_Task_: All lines after the one containing "国内一家知名场馆的相关负责人" are needed, along with that line itself. Please repeat them exactly through the end of the entries.

_Recorded data_:
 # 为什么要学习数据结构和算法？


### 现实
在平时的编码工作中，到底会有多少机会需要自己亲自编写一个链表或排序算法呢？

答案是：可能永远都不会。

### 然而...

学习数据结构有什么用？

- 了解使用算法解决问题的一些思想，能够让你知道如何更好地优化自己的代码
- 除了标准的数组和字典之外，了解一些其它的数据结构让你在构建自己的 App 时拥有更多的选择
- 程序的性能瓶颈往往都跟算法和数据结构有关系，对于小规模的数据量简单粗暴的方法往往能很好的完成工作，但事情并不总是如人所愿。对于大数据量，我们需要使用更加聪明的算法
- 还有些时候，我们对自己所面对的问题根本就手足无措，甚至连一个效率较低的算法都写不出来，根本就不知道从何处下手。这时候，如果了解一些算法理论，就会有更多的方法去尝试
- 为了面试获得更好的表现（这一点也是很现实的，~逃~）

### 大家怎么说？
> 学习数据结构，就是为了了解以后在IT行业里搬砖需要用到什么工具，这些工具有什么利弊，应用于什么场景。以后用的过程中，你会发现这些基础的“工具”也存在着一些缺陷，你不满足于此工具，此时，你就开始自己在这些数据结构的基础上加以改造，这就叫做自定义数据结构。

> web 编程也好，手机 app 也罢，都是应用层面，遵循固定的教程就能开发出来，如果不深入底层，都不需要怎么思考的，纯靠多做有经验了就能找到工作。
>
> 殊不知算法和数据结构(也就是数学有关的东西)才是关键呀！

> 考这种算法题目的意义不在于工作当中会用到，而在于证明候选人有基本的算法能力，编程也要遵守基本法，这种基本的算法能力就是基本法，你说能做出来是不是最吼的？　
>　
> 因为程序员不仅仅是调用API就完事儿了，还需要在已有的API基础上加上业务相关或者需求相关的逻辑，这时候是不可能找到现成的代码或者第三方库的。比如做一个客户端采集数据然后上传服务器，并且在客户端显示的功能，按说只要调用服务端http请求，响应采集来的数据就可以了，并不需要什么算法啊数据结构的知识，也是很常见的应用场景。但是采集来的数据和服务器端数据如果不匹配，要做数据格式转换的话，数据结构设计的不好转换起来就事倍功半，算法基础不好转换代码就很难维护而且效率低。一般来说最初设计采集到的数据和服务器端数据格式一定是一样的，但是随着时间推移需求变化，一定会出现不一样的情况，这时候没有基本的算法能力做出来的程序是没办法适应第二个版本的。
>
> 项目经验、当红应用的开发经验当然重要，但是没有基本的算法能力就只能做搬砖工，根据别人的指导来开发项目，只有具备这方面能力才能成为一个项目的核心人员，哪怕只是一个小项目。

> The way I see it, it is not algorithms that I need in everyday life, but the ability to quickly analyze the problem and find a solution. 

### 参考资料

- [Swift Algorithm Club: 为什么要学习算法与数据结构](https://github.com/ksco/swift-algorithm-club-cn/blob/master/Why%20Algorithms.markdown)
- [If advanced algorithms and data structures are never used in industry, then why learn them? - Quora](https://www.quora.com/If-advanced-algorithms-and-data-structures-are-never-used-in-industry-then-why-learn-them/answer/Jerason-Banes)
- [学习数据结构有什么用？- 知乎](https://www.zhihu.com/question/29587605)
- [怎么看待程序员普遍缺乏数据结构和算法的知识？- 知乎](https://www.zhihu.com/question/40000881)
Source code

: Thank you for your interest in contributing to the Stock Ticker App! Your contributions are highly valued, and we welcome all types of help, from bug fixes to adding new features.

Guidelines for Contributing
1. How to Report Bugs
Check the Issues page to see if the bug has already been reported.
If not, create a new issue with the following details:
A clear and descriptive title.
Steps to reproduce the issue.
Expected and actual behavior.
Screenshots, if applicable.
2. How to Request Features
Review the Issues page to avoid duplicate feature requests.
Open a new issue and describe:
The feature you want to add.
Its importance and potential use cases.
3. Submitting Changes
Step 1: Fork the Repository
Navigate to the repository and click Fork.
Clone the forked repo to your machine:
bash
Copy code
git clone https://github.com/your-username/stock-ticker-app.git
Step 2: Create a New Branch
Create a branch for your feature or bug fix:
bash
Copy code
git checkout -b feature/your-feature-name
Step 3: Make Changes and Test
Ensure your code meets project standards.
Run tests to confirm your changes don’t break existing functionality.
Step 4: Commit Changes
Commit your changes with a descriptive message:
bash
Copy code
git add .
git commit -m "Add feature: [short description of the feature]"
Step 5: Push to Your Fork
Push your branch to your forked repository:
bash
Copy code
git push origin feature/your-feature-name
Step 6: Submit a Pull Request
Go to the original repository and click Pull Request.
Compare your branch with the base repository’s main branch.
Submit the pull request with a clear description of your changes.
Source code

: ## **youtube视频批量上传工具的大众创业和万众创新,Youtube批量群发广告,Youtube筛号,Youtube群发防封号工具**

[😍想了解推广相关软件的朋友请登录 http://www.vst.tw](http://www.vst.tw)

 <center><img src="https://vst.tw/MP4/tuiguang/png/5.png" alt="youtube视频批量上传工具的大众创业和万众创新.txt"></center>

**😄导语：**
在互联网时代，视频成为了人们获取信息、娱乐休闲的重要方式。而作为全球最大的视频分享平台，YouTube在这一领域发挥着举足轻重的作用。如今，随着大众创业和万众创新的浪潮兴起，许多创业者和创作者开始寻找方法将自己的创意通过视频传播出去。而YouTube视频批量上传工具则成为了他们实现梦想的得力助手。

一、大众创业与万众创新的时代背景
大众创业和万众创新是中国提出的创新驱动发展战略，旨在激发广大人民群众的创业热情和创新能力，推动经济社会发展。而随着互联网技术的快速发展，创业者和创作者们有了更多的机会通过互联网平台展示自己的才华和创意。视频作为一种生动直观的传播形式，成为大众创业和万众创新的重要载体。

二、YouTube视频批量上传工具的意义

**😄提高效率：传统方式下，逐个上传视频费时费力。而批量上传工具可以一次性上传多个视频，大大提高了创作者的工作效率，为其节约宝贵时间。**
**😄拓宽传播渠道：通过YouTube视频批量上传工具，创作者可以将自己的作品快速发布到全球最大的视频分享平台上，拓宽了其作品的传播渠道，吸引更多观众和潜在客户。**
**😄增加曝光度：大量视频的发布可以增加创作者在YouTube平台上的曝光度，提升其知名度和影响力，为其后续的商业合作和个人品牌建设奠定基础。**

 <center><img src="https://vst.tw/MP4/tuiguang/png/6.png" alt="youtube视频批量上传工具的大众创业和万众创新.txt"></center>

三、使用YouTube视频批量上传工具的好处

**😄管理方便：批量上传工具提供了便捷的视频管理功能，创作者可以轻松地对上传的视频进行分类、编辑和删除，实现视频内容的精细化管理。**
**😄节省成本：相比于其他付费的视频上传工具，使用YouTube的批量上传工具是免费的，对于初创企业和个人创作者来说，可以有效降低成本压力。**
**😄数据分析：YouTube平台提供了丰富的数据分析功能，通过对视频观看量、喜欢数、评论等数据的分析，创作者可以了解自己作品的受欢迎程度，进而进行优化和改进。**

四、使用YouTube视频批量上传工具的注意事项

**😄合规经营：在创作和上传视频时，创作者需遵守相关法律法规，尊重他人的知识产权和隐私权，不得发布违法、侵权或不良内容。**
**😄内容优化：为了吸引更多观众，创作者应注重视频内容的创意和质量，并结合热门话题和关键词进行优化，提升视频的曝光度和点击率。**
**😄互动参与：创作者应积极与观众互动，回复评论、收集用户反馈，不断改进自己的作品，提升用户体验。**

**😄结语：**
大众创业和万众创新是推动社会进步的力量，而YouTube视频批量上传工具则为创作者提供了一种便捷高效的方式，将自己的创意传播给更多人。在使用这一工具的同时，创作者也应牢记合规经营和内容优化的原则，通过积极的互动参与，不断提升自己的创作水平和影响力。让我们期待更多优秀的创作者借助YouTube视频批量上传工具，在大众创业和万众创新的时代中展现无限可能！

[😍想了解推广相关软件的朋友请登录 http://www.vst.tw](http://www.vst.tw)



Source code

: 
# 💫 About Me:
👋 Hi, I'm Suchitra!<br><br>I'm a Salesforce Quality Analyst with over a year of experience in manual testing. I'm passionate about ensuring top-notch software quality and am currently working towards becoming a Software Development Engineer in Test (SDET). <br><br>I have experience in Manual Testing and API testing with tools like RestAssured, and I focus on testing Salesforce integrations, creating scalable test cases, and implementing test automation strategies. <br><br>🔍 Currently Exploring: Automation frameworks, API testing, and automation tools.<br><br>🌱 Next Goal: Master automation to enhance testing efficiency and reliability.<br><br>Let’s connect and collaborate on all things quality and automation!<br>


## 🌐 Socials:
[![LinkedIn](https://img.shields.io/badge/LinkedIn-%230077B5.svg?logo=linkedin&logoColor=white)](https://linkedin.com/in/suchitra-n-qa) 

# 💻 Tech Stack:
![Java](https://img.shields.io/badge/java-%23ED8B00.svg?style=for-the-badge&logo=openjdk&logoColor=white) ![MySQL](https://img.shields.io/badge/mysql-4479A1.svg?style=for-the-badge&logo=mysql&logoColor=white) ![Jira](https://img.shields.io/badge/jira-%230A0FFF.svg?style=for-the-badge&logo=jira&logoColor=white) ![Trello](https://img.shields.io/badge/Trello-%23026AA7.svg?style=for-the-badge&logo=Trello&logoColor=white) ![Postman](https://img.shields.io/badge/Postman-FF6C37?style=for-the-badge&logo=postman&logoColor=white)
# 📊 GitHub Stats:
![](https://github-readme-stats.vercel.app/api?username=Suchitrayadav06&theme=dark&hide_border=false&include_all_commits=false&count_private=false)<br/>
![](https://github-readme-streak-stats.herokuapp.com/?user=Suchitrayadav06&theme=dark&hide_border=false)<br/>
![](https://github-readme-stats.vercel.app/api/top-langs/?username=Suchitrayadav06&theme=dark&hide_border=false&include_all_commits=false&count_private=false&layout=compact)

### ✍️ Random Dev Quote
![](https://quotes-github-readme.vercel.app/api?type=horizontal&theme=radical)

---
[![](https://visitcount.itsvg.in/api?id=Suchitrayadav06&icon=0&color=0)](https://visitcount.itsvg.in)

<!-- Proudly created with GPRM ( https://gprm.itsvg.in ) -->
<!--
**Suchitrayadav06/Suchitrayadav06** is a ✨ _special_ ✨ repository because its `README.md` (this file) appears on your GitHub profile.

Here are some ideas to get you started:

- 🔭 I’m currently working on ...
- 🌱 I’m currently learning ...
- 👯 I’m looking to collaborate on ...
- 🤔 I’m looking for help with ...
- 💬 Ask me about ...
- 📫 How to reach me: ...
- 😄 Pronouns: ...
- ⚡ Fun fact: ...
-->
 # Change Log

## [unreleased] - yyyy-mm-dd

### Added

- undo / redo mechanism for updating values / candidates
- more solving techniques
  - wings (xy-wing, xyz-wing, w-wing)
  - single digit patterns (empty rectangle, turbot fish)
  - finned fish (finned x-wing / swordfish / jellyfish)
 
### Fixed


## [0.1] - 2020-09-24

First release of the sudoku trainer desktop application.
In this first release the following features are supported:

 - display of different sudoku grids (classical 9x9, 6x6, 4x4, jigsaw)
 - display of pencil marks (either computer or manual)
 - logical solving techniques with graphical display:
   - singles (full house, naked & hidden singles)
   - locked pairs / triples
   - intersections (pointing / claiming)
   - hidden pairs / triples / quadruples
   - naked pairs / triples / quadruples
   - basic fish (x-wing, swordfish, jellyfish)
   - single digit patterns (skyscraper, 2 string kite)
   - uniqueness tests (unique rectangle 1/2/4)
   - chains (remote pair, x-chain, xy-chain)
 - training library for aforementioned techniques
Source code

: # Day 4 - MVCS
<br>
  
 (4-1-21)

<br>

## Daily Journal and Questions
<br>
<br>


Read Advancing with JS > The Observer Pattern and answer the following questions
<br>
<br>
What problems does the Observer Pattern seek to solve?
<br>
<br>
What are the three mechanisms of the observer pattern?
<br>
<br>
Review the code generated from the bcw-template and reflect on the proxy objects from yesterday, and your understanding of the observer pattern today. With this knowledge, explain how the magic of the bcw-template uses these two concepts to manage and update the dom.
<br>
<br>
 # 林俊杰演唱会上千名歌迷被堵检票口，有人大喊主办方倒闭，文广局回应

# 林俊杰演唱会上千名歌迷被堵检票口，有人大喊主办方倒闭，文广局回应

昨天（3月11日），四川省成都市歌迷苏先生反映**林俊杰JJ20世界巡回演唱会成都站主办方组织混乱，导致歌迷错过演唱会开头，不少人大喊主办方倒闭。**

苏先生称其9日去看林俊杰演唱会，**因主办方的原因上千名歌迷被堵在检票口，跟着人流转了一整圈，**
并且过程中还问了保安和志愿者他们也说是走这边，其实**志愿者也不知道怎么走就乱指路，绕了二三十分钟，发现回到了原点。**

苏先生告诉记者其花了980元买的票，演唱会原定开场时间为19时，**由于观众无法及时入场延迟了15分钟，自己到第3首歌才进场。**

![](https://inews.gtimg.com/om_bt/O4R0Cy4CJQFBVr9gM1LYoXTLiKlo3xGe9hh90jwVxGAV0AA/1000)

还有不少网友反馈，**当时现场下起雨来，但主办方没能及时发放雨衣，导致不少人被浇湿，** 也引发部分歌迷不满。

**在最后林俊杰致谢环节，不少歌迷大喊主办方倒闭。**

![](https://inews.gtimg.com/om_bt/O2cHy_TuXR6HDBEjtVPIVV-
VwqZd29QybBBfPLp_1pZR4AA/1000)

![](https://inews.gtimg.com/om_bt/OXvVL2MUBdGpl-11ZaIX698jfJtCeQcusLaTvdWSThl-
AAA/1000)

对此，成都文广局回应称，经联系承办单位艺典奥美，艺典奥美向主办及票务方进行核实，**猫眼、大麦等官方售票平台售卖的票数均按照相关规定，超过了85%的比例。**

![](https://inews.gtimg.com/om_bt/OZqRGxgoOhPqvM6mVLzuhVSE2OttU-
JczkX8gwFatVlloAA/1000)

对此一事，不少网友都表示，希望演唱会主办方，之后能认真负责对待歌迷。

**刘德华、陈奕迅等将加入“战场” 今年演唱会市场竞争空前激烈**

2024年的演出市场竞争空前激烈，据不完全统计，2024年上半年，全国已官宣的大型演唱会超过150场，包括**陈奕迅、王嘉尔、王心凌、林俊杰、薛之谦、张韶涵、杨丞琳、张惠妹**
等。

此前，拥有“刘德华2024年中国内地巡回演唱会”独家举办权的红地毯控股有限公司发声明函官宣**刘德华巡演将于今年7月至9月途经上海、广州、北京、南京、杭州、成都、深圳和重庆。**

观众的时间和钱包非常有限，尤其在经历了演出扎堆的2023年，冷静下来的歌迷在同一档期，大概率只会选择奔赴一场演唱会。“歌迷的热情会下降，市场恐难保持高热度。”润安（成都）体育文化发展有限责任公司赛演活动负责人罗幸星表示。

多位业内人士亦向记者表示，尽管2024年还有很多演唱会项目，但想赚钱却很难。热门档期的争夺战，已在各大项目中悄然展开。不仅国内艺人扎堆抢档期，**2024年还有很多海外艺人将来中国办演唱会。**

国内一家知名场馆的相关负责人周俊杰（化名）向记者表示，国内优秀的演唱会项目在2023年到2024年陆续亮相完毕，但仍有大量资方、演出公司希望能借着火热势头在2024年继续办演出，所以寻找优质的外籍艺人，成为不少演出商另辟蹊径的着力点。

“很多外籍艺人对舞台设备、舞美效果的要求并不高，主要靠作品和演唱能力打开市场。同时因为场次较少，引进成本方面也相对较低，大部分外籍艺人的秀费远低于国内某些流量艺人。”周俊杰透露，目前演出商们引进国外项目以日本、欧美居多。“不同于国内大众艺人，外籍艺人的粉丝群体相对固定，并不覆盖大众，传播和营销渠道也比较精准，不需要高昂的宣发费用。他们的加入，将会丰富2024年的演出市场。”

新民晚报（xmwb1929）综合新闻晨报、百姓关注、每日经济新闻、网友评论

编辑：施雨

_Response to this exercise_:
国内一家知名场馆的相关负责人周俊杰（化名）向记者表示，国内优秀的演唱会项目在2023年到2024年陆续亮相完毕，但仍有大量资方、演出公司希望能借着火热势头在2024年继续办演出，所以寻找优质的外籍艺人，成为不少演出商另辟蹊径的着力点。

“很多外籍艺人对舞台设备、舞美效果的要求并不高，主要靠作品和演唱能力打开市场。同时因为场次较少，引进成本方面也相对较低，大部分外籍艺人的秀费远低于国内某些流量艺人。”周俊杰透露，目前演出商们引进国外项目以日本、欧美居多。“不同于国内大众艺人，外籍艺人的粉丝群体相对固定，并不覆盖大众，传播和营销渠道也比较精准，不需要高昂的宣发费用。他们的加入，将会丰富2024年的演出市场。”

新民晚报（xmwb1929）综合新闻晨报、百姓关注、每日经济新闻、网友评论

编辑：施雨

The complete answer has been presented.